__EXERCISE DETAILS__: Look for "directory" in the material below and show each line that contains it.

__RECORD SET__:
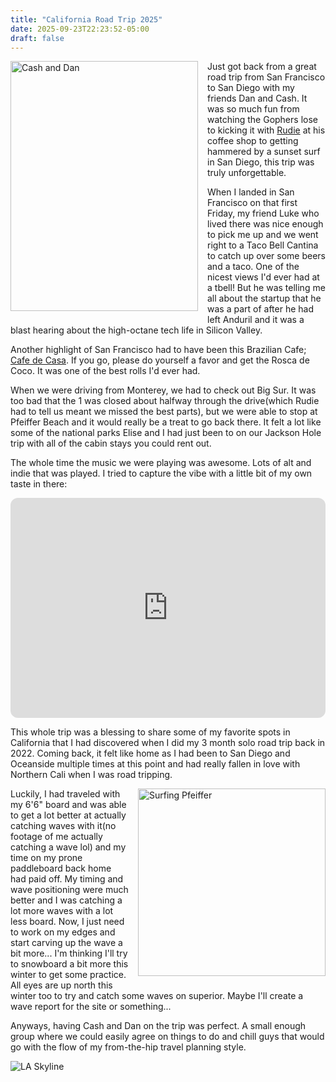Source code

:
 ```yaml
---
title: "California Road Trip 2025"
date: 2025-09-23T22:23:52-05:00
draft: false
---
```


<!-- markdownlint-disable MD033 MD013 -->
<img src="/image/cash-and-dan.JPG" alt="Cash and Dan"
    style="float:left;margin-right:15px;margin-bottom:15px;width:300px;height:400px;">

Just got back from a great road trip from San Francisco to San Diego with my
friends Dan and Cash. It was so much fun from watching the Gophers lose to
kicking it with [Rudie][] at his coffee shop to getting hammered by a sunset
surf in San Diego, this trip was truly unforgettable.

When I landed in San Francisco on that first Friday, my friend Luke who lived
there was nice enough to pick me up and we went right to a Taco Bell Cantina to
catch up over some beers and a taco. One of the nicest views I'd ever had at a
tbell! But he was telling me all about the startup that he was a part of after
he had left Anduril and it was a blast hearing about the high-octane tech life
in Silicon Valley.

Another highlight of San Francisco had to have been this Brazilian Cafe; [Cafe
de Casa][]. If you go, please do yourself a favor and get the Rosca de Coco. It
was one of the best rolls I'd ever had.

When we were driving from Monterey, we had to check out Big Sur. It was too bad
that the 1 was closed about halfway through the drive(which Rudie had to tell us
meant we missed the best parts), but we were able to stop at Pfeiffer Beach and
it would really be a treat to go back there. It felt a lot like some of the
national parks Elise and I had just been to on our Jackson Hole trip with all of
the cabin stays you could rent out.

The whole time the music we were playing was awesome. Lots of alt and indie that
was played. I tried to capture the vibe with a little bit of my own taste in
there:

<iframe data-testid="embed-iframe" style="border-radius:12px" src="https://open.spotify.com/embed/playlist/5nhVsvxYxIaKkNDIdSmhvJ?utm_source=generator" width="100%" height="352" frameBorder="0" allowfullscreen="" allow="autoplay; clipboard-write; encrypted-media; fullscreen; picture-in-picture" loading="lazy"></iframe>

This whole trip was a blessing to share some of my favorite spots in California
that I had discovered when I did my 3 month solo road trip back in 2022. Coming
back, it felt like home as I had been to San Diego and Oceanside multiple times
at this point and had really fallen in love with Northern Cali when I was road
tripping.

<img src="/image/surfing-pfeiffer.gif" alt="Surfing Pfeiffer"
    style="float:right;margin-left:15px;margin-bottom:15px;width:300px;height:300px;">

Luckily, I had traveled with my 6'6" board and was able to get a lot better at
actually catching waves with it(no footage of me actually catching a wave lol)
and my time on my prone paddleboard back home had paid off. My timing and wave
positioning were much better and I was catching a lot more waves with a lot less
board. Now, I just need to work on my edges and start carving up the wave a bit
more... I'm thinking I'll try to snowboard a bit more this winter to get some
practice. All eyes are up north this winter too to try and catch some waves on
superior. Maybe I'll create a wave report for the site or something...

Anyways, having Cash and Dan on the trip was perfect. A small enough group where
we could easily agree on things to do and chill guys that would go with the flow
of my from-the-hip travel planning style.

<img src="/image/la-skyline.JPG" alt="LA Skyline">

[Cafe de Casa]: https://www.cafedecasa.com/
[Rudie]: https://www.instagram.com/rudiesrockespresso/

---

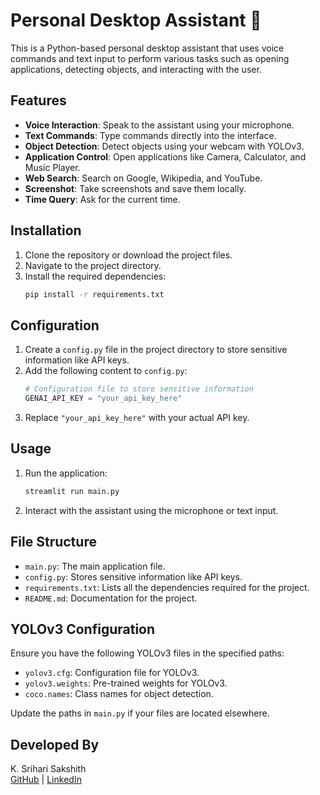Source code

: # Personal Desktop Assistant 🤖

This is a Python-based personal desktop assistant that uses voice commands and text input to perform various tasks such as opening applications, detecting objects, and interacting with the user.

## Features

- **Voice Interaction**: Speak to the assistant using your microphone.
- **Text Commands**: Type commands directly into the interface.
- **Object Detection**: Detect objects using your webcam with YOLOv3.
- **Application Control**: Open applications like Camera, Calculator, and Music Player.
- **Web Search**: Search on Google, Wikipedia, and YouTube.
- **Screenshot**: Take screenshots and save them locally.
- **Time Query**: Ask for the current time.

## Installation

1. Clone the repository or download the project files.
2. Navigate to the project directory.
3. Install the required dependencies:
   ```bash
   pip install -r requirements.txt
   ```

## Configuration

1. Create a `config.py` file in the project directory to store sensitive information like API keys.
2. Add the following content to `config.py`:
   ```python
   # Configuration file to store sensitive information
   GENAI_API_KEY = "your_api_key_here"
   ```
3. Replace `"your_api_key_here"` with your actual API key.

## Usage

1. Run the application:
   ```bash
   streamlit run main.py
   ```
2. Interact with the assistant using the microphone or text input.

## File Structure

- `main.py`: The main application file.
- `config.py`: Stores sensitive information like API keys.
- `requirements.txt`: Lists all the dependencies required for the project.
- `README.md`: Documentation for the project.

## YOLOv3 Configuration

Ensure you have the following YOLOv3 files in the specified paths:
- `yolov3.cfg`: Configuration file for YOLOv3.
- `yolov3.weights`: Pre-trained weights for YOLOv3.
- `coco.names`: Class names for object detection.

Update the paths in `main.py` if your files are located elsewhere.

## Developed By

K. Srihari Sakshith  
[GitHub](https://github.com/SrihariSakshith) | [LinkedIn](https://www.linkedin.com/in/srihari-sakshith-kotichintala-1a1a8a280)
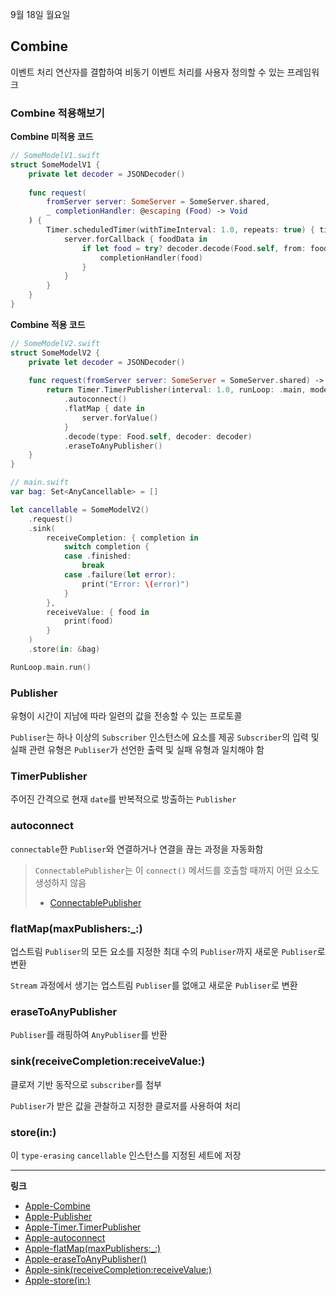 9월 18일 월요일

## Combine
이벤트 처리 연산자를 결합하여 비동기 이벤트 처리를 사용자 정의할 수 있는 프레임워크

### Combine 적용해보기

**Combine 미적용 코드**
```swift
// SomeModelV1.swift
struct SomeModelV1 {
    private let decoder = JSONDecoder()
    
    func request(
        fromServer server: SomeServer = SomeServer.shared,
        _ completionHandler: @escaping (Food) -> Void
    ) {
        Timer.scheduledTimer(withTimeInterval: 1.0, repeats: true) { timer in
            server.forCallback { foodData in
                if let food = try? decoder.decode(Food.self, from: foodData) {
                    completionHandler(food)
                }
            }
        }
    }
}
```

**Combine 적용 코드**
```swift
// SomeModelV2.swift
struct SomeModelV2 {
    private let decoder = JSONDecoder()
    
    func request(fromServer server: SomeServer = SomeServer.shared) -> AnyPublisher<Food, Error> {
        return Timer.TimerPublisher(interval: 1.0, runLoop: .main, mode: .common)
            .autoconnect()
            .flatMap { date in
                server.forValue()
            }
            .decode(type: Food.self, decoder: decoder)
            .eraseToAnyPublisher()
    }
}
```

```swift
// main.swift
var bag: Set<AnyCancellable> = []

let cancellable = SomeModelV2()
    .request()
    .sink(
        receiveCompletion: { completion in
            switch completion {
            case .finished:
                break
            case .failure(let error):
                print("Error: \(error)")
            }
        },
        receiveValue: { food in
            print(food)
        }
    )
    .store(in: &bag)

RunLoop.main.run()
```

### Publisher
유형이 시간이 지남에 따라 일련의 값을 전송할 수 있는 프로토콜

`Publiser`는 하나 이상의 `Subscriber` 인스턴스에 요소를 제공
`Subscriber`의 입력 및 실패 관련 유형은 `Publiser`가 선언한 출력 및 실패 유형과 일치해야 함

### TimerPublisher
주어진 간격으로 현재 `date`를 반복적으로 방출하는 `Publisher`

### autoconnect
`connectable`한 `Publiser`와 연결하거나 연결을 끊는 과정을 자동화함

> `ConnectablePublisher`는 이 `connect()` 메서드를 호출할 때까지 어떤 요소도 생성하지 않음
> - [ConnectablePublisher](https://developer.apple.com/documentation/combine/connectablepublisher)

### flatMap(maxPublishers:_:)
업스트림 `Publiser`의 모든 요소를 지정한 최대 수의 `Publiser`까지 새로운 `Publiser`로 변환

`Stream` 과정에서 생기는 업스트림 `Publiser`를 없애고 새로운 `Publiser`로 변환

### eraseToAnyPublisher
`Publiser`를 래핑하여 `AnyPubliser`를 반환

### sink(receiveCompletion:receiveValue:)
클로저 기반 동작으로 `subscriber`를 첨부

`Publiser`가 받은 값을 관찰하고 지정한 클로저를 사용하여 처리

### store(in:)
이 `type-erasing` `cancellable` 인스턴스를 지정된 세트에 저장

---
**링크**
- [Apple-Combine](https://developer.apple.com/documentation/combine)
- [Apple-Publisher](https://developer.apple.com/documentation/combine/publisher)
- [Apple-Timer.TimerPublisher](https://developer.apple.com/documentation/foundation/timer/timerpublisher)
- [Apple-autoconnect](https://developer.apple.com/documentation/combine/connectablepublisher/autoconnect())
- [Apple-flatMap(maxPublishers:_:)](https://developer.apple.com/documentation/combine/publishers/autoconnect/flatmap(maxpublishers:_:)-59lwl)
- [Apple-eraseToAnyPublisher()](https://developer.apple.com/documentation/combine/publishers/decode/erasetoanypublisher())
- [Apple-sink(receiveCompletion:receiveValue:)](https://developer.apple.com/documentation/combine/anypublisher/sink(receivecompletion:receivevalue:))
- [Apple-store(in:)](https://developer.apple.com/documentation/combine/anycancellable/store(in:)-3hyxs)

__YOUR SOLUTION__:
2. Navigate to the project directory.
1. Create a `config.py` file in the project directory to store sensitive information like API keys.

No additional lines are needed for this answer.